> [AIM OF THE TASK]:
Report every line below that has the string "French" in it.

> [RECORD SET]:
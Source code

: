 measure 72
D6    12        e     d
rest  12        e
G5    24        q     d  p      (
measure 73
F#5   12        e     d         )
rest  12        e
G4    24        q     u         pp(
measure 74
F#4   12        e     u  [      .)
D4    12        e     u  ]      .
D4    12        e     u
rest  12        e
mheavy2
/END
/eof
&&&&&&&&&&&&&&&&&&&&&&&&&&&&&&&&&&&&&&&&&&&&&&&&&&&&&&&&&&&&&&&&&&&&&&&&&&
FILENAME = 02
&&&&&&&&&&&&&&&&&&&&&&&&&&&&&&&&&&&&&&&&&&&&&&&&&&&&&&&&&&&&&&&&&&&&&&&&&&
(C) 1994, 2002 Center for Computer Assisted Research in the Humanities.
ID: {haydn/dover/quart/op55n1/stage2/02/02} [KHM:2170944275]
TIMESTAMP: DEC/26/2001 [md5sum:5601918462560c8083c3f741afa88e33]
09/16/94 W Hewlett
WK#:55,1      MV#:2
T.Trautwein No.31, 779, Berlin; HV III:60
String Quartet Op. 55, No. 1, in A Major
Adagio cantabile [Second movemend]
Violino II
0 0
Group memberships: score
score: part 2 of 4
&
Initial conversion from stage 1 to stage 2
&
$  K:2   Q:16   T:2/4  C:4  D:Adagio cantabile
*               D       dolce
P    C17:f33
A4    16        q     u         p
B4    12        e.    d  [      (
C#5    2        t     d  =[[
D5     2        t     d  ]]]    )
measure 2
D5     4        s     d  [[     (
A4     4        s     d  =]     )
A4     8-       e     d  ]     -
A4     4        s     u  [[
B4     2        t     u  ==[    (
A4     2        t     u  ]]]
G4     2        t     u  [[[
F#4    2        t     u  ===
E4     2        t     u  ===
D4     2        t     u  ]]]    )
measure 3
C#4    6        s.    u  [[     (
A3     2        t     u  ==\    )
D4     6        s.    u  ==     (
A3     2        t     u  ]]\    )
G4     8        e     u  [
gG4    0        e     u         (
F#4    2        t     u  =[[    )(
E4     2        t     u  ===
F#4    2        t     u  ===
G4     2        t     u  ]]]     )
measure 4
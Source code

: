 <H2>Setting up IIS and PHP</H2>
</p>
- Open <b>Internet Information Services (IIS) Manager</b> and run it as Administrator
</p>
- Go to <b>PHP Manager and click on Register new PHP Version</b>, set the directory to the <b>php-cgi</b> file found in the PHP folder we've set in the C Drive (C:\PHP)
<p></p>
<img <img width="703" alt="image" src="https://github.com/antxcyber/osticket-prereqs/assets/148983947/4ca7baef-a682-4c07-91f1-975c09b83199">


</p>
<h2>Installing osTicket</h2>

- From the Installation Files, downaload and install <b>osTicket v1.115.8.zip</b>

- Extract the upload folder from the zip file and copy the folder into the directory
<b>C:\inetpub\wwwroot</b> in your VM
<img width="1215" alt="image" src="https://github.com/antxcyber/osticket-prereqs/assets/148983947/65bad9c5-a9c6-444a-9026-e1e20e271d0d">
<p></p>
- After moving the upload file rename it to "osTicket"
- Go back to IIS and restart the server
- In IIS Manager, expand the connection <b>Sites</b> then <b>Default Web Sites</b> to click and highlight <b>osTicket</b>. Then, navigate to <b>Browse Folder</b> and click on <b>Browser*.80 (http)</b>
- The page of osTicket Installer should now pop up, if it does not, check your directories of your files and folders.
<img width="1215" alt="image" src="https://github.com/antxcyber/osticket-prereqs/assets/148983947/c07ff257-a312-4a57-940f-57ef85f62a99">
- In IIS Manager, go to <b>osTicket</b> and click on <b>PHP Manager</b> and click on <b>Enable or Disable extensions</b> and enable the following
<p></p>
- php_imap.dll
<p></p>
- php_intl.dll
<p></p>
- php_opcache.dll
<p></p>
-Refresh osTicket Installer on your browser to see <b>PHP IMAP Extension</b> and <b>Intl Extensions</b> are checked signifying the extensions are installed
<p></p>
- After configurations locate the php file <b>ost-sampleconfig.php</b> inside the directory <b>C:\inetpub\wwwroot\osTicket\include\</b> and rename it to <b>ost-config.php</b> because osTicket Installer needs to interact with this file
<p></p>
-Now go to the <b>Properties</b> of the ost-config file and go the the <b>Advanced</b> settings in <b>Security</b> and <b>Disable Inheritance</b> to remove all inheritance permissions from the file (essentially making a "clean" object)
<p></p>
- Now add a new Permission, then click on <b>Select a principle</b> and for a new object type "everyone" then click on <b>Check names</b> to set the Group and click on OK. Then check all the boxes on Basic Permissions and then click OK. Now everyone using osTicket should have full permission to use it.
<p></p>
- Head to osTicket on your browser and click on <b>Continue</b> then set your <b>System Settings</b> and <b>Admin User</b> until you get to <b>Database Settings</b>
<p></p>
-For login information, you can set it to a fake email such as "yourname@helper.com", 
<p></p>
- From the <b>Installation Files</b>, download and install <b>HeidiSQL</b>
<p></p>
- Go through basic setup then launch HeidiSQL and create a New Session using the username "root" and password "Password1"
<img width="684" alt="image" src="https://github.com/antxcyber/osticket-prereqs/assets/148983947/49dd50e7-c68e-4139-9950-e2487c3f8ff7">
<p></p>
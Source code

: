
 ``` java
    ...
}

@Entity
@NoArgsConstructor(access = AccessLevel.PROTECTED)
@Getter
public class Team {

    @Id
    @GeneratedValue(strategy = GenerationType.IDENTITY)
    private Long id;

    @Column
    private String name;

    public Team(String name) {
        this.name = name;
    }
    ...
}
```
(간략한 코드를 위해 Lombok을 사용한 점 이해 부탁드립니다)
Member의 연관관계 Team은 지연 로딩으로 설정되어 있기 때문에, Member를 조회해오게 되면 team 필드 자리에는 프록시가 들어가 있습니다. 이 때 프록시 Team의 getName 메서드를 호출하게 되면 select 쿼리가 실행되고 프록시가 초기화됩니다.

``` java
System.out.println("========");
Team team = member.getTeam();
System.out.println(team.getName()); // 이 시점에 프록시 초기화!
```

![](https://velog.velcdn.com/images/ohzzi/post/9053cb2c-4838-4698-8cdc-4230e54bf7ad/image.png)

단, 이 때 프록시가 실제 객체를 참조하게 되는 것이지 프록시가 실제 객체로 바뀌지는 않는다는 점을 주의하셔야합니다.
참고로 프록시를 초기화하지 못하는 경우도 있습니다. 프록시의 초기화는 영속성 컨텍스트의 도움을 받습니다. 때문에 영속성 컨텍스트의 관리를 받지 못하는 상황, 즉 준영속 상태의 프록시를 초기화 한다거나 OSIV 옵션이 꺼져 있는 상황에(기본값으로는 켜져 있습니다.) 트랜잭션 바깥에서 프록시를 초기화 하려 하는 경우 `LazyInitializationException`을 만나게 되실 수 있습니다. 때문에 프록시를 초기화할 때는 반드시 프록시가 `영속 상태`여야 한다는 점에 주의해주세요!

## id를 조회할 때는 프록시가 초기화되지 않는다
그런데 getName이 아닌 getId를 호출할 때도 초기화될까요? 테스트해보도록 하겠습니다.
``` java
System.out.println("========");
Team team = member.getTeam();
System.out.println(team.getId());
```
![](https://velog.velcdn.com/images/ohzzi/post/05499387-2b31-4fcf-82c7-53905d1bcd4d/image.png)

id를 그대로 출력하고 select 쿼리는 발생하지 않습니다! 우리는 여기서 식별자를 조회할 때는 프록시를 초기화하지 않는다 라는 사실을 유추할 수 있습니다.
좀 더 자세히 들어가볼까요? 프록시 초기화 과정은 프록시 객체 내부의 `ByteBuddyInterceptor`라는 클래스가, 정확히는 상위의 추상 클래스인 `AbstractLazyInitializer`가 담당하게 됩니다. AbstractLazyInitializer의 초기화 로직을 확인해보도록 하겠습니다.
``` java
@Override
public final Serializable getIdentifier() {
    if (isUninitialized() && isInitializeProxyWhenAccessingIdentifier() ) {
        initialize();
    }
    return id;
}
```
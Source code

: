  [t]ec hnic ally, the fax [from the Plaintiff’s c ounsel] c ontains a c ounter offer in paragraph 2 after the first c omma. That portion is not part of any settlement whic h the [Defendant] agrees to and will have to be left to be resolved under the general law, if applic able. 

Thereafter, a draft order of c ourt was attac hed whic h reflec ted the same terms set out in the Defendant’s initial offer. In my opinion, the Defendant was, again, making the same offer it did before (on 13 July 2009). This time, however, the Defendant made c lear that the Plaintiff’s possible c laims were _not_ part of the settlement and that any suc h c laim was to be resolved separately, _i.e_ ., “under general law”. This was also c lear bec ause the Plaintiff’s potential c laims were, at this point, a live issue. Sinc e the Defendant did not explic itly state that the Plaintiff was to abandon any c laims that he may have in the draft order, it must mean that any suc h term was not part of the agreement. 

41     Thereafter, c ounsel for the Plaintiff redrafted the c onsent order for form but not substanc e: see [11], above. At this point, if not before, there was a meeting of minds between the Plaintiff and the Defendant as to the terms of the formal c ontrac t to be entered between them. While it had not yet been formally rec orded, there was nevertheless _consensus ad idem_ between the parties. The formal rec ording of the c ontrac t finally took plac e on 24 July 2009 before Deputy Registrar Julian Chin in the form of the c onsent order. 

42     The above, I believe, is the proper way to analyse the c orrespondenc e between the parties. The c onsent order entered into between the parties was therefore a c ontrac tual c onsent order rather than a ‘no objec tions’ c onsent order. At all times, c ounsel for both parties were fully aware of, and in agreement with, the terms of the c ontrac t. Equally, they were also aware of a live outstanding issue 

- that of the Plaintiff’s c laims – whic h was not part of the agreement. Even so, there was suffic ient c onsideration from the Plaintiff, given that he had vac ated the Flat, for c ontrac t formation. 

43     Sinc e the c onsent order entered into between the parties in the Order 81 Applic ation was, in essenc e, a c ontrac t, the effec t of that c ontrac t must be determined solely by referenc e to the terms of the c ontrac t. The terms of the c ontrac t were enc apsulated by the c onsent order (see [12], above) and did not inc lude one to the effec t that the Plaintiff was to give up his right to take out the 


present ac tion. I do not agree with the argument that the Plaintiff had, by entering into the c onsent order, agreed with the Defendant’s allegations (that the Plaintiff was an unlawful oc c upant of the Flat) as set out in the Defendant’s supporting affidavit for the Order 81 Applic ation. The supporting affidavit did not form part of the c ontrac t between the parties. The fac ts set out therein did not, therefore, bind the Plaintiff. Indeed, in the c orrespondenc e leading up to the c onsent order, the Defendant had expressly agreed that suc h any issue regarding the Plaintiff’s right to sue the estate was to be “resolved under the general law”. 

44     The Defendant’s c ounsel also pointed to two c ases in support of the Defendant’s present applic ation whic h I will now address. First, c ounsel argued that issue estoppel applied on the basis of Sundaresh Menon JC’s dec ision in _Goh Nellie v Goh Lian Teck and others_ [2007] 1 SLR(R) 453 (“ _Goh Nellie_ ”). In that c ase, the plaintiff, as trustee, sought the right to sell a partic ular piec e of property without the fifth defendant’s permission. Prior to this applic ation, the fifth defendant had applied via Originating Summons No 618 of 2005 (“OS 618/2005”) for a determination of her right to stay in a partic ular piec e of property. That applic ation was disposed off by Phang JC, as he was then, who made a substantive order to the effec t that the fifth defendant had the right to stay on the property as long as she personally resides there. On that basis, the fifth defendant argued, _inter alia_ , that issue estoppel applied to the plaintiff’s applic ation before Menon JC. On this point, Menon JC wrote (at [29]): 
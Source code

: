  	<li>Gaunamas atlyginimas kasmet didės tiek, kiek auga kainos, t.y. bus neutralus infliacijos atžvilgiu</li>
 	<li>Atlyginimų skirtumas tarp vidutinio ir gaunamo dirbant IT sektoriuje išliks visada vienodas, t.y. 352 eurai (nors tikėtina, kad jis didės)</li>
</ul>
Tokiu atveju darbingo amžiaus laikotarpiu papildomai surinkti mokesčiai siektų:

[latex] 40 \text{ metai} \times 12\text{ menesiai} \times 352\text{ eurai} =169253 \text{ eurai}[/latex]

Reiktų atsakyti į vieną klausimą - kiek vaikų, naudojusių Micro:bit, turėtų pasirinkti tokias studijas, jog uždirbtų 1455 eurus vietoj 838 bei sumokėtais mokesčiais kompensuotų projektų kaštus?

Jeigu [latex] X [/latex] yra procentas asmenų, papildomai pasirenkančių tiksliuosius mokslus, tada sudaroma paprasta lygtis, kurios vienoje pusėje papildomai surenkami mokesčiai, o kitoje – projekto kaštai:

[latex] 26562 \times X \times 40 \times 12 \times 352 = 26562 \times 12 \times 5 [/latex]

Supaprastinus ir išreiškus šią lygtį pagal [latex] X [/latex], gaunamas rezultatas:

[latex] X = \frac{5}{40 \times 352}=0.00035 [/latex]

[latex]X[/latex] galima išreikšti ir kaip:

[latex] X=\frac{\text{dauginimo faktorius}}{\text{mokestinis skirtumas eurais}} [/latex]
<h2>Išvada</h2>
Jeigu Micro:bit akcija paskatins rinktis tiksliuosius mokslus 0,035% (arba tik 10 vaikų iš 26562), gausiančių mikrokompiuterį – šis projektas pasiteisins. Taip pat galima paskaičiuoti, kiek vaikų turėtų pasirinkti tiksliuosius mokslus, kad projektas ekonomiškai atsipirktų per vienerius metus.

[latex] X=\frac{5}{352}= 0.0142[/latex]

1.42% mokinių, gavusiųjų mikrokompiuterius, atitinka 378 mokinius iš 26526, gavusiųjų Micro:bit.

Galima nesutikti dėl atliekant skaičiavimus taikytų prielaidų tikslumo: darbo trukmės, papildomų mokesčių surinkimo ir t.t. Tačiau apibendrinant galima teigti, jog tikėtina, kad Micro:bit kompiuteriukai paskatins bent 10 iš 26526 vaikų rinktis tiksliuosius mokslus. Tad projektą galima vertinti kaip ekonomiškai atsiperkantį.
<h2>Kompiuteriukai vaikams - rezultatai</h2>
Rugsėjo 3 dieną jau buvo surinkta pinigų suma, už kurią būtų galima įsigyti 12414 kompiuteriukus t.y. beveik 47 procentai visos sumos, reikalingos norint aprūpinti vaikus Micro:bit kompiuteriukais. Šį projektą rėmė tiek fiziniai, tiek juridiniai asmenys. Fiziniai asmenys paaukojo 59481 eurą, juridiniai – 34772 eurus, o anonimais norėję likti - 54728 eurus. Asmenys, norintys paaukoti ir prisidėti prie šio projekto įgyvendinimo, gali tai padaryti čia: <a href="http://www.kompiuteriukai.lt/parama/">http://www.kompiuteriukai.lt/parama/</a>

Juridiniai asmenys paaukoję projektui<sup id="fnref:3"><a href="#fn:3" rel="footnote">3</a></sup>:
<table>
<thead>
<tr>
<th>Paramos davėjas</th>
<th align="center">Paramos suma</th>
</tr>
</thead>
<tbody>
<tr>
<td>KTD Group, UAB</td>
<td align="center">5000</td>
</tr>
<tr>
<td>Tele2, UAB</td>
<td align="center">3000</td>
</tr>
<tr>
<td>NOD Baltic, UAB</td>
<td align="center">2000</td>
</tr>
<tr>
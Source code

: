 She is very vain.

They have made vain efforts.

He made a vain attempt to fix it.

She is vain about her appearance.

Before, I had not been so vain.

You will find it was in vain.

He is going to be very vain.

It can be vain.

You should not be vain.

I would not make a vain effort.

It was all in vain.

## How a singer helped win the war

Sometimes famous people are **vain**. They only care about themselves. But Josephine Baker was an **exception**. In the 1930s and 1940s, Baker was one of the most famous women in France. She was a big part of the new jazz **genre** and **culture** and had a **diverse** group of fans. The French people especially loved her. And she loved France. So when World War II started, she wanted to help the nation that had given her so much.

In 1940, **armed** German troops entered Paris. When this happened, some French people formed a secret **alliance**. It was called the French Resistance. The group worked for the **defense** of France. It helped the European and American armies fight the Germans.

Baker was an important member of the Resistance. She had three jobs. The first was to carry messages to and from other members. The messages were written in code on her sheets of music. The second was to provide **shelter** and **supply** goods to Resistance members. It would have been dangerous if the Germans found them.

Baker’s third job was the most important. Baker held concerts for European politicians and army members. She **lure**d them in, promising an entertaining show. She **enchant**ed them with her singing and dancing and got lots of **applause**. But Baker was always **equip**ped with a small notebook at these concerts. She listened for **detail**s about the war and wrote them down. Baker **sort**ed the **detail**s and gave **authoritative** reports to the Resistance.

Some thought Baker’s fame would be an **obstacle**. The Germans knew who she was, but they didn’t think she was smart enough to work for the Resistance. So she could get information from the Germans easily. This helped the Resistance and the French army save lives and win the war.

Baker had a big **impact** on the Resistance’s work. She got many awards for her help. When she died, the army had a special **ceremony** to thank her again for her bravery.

> [RESULT OF THE EXERCISE]:
Sometimes famous people are **vain**. They only care about themselves. But Josephine Baker was an **exception**. In the 1930s and 1940s, Baker was one of the most famous women in France. She was a big part of the new jazz **genre** and **culture** and had a **diverse** group of fans. The French people especially loved her. And she loved France. So when World War II started, she wanted to help the nation that had given her so much.
In 1940, **armed** German troops entered Paris. When this happened, some French people formed a secret **alliance**. It was called the French Resistance. The group worked for the **defense** of France. It helped the European and American armies fight the Germans.
Some thought Baker’s fame would be an **obstacle**. The Germans knew who she was, but they didn’t think she was smart enough to work for the Resistance. So she could get information from the Germans easily. This helped the Resistance and the French army save lives and win the war.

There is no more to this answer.